▸ BRIEF
Find the lines in the records below that contain "channels", and report each of them.

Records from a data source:
=======

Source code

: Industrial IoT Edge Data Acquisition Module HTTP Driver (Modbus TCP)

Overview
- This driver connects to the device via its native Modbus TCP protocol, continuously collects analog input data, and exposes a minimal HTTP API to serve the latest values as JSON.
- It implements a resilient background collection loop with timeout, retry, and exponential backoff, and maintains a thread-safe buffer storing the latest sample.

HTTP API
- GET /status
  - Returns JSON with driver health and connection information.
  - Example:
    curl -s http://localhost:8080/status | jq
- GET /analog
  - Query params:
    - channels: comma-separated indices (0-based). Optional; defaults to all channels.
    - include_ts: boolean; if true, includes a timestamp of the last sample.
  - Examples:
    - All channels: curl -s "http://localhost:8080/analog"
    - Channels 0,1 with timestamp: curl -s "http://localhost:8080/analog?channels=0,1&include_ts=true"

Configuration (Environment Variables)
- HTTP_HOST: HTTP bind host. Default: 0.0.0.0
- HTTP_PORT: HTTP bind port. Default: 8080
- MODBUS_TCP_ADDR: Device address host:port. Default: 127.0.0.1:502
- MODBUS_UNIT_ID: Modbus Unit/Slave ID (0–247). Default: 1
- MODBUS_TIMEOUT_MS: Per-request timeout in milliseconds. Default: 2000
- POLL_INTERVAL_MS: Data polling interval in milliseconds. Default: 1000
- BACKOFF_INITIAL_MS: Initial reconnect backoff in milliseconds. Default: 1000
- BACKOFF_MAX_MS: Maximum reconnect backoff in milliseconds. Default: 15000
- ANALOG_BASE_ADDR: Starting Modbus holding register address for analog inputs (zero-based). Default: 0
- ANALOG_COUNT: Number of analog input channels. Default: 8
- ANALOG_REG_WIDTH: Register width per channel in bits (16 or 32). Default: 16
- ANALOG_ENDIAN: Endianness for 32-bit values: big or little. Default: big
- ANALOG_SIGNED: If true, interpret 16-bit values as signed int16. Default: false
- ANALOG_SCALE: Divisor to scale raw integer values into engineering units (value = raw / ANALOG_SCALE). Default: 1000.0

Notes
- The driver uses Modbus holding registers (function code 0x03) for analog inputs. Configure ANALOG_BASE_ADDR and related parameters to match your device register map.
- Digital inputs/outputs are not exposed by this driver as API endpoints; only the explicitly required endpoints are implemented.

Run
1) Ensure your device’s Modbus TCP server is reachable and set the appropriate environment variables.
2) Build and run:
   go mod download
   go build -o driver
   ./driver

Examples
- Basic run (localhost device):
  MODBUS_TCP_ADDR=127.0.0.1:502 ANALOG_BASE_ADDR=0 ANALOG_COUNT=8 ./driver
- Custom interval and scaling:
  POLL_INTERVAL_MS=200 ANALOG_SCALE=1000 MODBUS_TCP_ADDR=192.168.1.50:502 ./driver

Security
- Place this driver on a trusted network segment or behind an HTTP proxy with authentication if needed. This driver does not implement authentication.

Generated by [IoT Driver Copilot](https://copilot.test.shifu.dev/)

=======

▸ RESULT BELOW
    - channels: comma-separated indices (0-based). Optional; defaults to all channels.
    - All channels: curl -s "http://localhost:8080/analog"
    - Channels 0,1 with timestamp: curl -s "http://localhost:8080/analog?channels=0,1&include_ts=true"
- ANALOG_COUNT: Number of analog input channels. Default: 8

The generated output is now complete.